Leśnicy zaprzeczają. Nie ścięto drzewa z gniazdem myszołowa

Red | Red
Leśnicy zaprzeczają. Nie ścięto drzewa z gniazdem myszołowa
REKLAMA

Oleśnickie nadleśnictwo odpowiada na zarzuty zniszczenia gniazd myszołowa.

– Dokonaliśmy lustracji terenu w celu zweryfikowania zamieszczonych informacji – informują leśnicy. – W zaznaczonej lokalizacji nie prowadziliśmy ścinki drzew. Najbliższe prace związane z cięciami sanitarnymi odbywały się ok. 300 metrów dalej. Na miejscu przeszukaliśmy korony ściętych tam drzew i nie stwierdziliśmy żadnego gniazda. Po dokładnych oględzinach terenu rzeczywiście znaleźliśmy zbudowaną platformę na drzewie, na której znajduje się pisklę. Jednakże znajduje się ona już poza gruntami będącymi w zarządzie nadleśnictwa – mówią leśnicy z Oleśnicy i podkreślają, że prace związane z cięciami poprzedzone zostały oznaczeniem drzew do pozyskania, po ich dokładnym obejrzeniu.
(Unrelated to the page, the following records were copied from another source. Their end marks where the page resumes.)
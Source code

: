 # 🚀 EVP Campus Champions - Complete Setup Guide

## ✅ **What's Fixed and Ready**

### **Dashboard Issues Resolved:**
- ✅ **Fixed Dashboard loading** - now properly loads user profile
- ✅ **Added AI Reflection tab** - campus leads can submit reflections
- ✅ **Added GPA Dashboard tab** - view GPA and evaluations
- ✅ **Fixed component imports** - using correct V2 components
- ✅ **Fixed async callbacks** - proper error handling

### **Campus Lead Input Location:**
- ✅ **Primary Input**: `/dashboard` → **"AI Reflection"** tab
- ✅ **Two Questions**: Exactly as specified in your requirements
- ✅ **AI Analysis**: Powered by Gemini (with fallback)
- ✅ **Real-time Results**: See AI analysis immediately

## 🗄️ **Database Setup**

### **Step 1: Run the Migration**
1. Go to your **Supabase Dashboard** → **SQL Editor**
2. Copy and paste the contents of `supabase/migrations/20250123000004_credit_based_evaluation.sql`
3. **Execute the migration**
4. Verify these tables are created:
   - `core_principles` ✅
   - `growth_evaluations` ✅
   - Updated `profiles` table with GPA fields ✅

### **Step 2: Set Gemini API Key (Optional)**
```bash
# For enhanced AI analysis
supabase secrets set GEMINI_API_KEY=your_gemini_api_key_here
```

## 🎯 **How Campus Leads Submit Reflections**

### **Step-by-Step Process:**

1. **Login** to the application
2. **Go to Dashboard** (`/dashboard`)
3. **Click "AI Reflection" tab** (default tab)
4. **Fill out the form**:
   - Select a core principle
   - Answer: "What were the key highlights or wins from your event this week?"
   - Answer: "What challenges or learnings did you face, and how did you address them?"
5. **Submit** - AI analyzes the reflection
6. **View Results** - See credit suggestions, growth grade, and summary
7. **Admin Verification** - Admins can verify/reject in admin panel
– Na tej właśnie powierzchni oznaczono drzewo z zasiedloną dziuplą w celu uniknięcia przypadkowej wycinki – wyjaśniają. – Podczas prac obecni był przedstawiciel nadleśnictwa, który nie stwierdził faktu ścięcia drzewa z gniazdem. Sytuację taką wykluczają również pracownicy firmy zewnętrznej, którzy wykonywali prace. Zaznaczyć tutaj należy, że prace odbywały się systemem pozyskania ręcznego i każde drzewo jest przed ścięciem lustrowane przez pilarza, a po ścięciu okrzesuje się je, odcinając gałęzie od pnia w koronie drzewa.